To produce innovative knowledge of human rights in relation to the different indigenous ways of conceiving water: this is the objective of RIVERS, a Starting Grant scientific project by the European Research Council (ERC) that is being developed at the Universidad Carlos III de Madrid (UC3M). This project intends to analyse the following issue: To what extent can the international law of human rights tackle the plurilegal realities of water?
The RIVERS project adopts an interdisciplinary approach, crossing the fields of human rights and legal anthropology. “This project intends to address new ways of thinking about water, beyond the modern division between nature and culture, providing evidence of future ways to re-conceptualise human rights”, explains lead researcher, Lieselotte Viaene, from the Department of Social Sciences of the UC3M.
To do so, two large interrelated lines of action are considered. Firstly, they will analyse the different ways the indigenous people have of knowing and connecting to water, as well as studying the potential violation of the right to water on the part of certain extractive projects. And secondly, they will discuss the main challenges, difficulties and interlegal translation contributions of the diverse natures of water at national and international conferences.
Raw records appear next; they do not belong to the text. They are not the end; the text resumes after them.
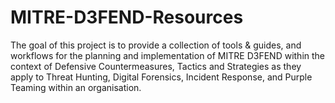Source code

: # MITRE-D3FEND-Resources

The goal of this project is to provide a collection of tools &amp; guides, and workflows for the planning and implementation of MITRE D3FEND within the context of Defensive Countermeasures, Tactics and Strategies as they apply to Threat Hunting, Digital Forensics, Incident Response, and Purple Teaming within an organisation.
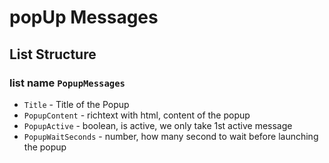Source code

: # popUp Messages

## List Structure

### list name `PopupMessages`

* `Title` - Title of the Popup
* `PopupContent` - richtext with html, content of the popup
* `PopupActive` - boolean, is active, we only take 1st active message
* `PopupWaitSeconds` - number, how many second to wait before launching the popup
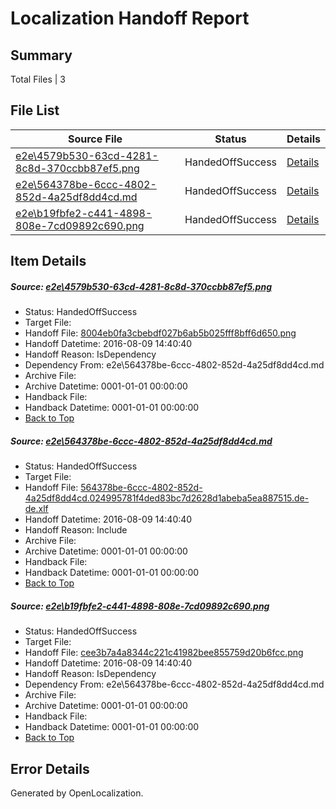 # <a name='report-top'></a> Localization Handoff Report

## Summary
 Total Files | 3

## File List
 Source File | Status | Details 
 ----------- | ------ | ------- 
 [e2e\4579b530-63cd-4281-8c8d-370ccbb87ef5.png](https://github.com/OpenLocalizationTestOrg/oltest/blob/8a30c256d990fb20e5541b39bd83a94f6d5a9936/e2e/4579b530-63cd-4281-8c8d-370ccbb87ef5.png) | HandedOffSuccess | [Details](#8004eb0fa3cbebdf027b6ab5b025fff8bff6d6501)
 [e2e\564378be-6ccc-4802-852d-4a25df8dd4cd.md](https://github.com/OpenLocalizationTestOrg/oltest/blob/8a30c256d990fb20e5541b39bd83a94f6d5a9936/e2e/564378be-6ccc-4802-852d-4a25df8dd4cd.md) | HandedOffSuccess | [Details](#9ee6b232fbb3e95fe6162416cbc4accc347eefd52)
 [e2e\b19fbfe2-c441-4898-808e-7cd09892c690.png](https://github.com/OpenLocalizationTestOrg/oltest/blob/8a30c256d990fb20e5541b39bd83a94f6d5a9936/e2e/b19fbfe2-c441-4898-808e-7cd09892c690.png) | HandedOffSuccess | [Details](#cee3b7a4a8344c221c41982bee855759d20b6fcc3)

## Item Details
##### <a name='8004eb0fa3cbebdf027b6ab5b025fff8bff6d6501'></a> Source: [e2e\4579b530-63cd-4281-8c8d-370ccbb87ef5.png](https://github.com/OpenLocalizationTestOrg/oltest/blob/8a30c256d990fb20e5541b39bd83a94f6d5a9936/e2e/4579b530-63cd-4281-8c8d-370ccbb87ef5.png)
* Status: HandedOffSuccess
* Target File: 
* Handoff File: [8004eb0fa3cbebdf027b6ab5b025fff8bff6d650.png](https://github.com/OpenLocalizationTestOrg/olhandoff-e2e/blob/f80e692623899fedde2493ed32a891315a4104de/ol-handoff/OpenLocalizationTestOrg/ol-test-dede/ci/ht/8004eb0fa3cbebdf027b6ab5b025fff8bff6d650.png)
* Handoff Datetime: 2016-08-09 14:40:40
* Handoff Reason: IsDependency
* Dependency From: e2e\564378be-6ccc-4802-852d-4a25df8dd4cd.md
* Archive File: 
* Archive Datetime: 0001-01-01 00:00:00
* Handback File: 
* Handback Datetime: 0001-01-01 00:00:00
* [Back to Top](#report-top)

##### <a name='9ee6b232fbb3e95fe6162416cbc4accc347eefd52'></a> Source: [e2e\564378be-6ccc-4802-852d-4a25df8dd4cd.md](https://github.com/OpenLocalizationTestOrg/oltest/blob/8a30c256d990fb20e5541b39bd83a94f6d5a9936/e2e/564378be-6ccc-4802-852d-4a25df8dd4cd.md)
* Status: HandedOffSuccess
* Target File: 
* Handoff File: [564378be-6ccc-4802-852d-4a25df8dd4cd.024995781f4ded83bc7d2628d1abeba5ea887515.de-de.xlf](https://github.com/OpenLocalizationTestOrg/olhandoff-e2e/blob/f80e692623899fedde2493ed32a891315a4104de/ol-handoff/OpenLocalizationTestOrg/ol-test-dede/ci/ht/564378be-6ccc-4802-852d-4a25df8dd4cd.024995781f4ded83bc7d2628d1abeba5ea887515.de-de.xlf)
* Handoff Datetime: 2016-08-09 14:40:40
* Handoff Reason: Include
* Archive File: 
* Archive Datetime: 0001-01-01 00:00:00
* Handback File: 
* Handback Datetime: 0001-01-01 00:00:00
* [Back to Top](#report-top)

##### <a name='cee3b7a4a8344c221c41982bee855759d20b6fcc3'></a> Source: [e2e\b19fbfe2-c441-4898-808e-7cd09892c690.png](https://github.com/OpenLocalizationTestOrg/oltest/blob/8a30c256d990fb20e5541b39bd83a94f6d5a9936/e2e/b19fbfe2-c441-4898-808e-7cd09892c690.png)
* Status: HandedOffSuccess
* Target File: 
* Handoff File: [cee3b7a4a8344c221c41982bee855759d20b6fcc.png](https://github.com/OpenLocalizationTestOrg/olhandoff-e2e/blob/f80e692623899fedde2493ed32a891315a4104de/ol-handoff/OpenLocalizationTestOrg/ol-test-dede/ci/ht/cee3b7a4a8344c221c41982bee855759d20b6fcc.png)
* Handoff Datetime: 2016-08-09 14:40:40
* Handoff Reason: IsDependency
* Dependency From: e2e\564378be-6ccc-4802-852d-4a25df8dd4cd.md
* Archive File: 
* Archive Datetime: 0001-01-01 00:00:00
* Handback File: 
* Handback Datetime: 0001-01-01 00:00:00
* [Back to Top](#report-top)


## Error Details

Generated by OpenLocalization.
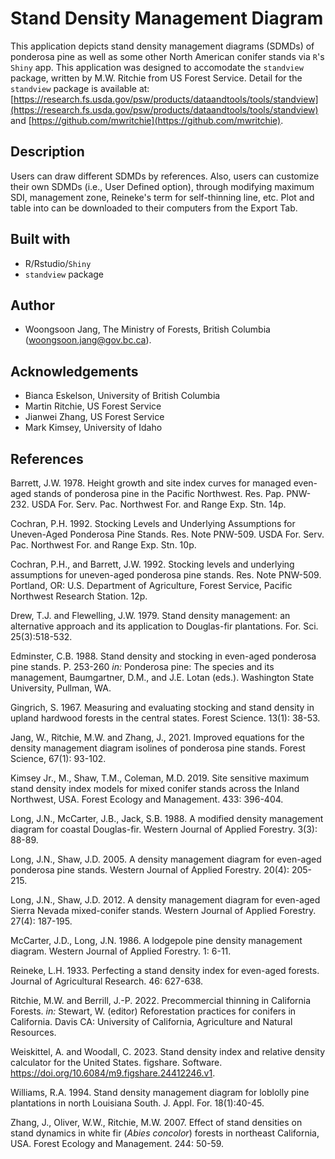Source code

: # Stand Density Management Diagram

This application depicts stand density management diagrams (SDMDs) of ponderosa pine as well as some other North American conifer stands via `R`'s `Shiny` app. This application was designed to accomodate the `standview` package, written by M.W. Ritchie from US Forest Service. Detail for the `standview` package is available at: [https://research.fs.usda.gov/psw/products/dataandtools/tools/standview](https://research.fs.usda.gov/psw/products/dataandtools/tools/standview) and [https://github.com/mwritchie](https://github.com/mwritchie).

## Description

Users can draw different SDMDs by references. Also, users can customize their own SDMDs (i.e., User Defined option), through modifying maximum SDI, management zone, Reineke's term for self-thinning line, etc. Plot and table into can be downloaded to their computers from the Export Tab. 

## Built with
* R/Rstudio/`Shiny`
* `standview` package

## Author
* Woongsoon Jang, The Ministry of Forests, British Columbia (<woongsoon.jang@gov.bc.ca>).

## Acknowledgements
* Bianca Eskelson, University of British Columbia
* Martin Ritchie, US Forest Service
* Jianwei Zhang, US Forest Service
* Mark Kimsey, University of Idaho

## References

Barrett, J.W. 1978. Height growth and site index curves for managed even-aged stands of ponderosa pine in the Pacific Northwest. Res. Pap. PNW-232. USDA For. Serv. Pac. Northwest For. and Range Exp. Stn. 14p.

Cochran, P.H. 1992. Stocking Levels and Underlying Assumptions for Uneven-Aged Ponderosa Pine Stands. Res. Note PNW-509. USDA For. Serv. Pac. Northwest For. and Range Exp. Stn. 10p.

Cochran, P.H., and Barrett, J.W. 1992. Stocking levels and underlying assumptions for uneven-aged ponderosa pine stands. Res. Note PNW-509. Portland, OR: U.S. Department of Agriculture, Forest Service, Pacific Northwest Research Station. 12p.

Drew, T.J. and Flewelling, J.W. 1979. Stand density management: an alternative approach and its application to Douglas-fir plantations. For. Sci. 25(3):518-532.

Edminster, C.B. 1988. Stand density and stocking in even-aged ponderosa pine stands. P. 253-260 *in:* Ponderosa pine: The species and its
management, Baumgartner, D.M., and J.E. Lotan (eds.). Washington State University, Pullman, WA.

Gingrich, S. 1967. Measuring and evaluating stocking and stand density in upland hardwood forests in the central states. Forest Science. 13(1): 38-53.

Jang, W., Ritchie, M.W. and Zhang, J., 2021. Improved equations for the density management diagram isolines of ponderosa pine stands. Forest Science, 67(1): 93-102.

Kimsey Jr., M., Shaw, T.M., Coleman, M.D. 2019. Site sensitive maximum stand density index models for mixed conifer stands across the Inland Northwest, USA. Forest Ecology and Management. 433: 396-404.

Long, J.N., McCarter, J.B., Jack, S.B. 1988. A modified density management diagram for coastal Douglas-fir. Western Journal of Applied Forestry. 3(3): 88-89.

Long, J.N., Shaw, J.D. 2005. A density management diagram for even-aged ponderosa pine stands. Western Journal of Applied Forestry. 20(4): 205-215.

Long, J.N., Shaw, J.D. 2012. A density management diagram for even-aged Sierra Nevada mixed-conifer stands. Western Journal of Applied Forestry. 27(4): 187-195.

McCarter, J.D., Long, J.N. 1986. A lodgepole pine density management diagram. Western Journal of Applied Forestry. 1: 6-11.

Reineke, L.H. 1933. Perfecting a stand density index for even-aged forests. Journal of Agricultural Research. 46: 627-638.

Ritchie, M.W. and Berrill, J.-P.  2022. Precommercial thinning in California Forests. *in:* Stewart, W. (editor) Reforestation practices for conifers in California. Davis CA: University of California, Agriculture and Natural Resources.

Weiskittel, A. and Woodall, C. 2023. Stand density index and relative density calculator for the United States. figshare. Software. https://doi.org/10.6084/m9.figshare.24412246.v1.

Williams, R.A. 1994. Stand density management diagram for loblolly pine plantations in north Louisiana South. J. Appl. For. 18(1):40-45.

Zhang, J., Oliver, W.W., Ritchie, M.W. 2007. Effect of stand densities on stand dynamics in white fir (*Abies concolor*) forests in northeast California, USA. Forest Ecology and Management. 244: 50-59.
In this sense they will develop a multi-situated analysis, including empirical case studies, in three contexts: Colombia, Nepal and the United Nations system of human rights protection recognised water as a human right in 2010. “RIVERS focuses on Colombia and Nepal as both countries are perceived as the regional examples with the most legal development in terms of human rights protection of indigenous people. In addition, on a local level in both countries, indigenous communities are faced with the successive dispossession of land and systematic violations of human rights by internal armed conflicts and extractive projects”, explains Lieselotte Viaene.
To what extent is our way of understanding and relating to water important? According to the researchers, water has traditionally been viewed in two ways: as a natural resource within a neo-liberal economic model or as a human right that should be legally protected. At present, conflicts over water around the world and the climate emergency are emphasising the way we understand and relate to water.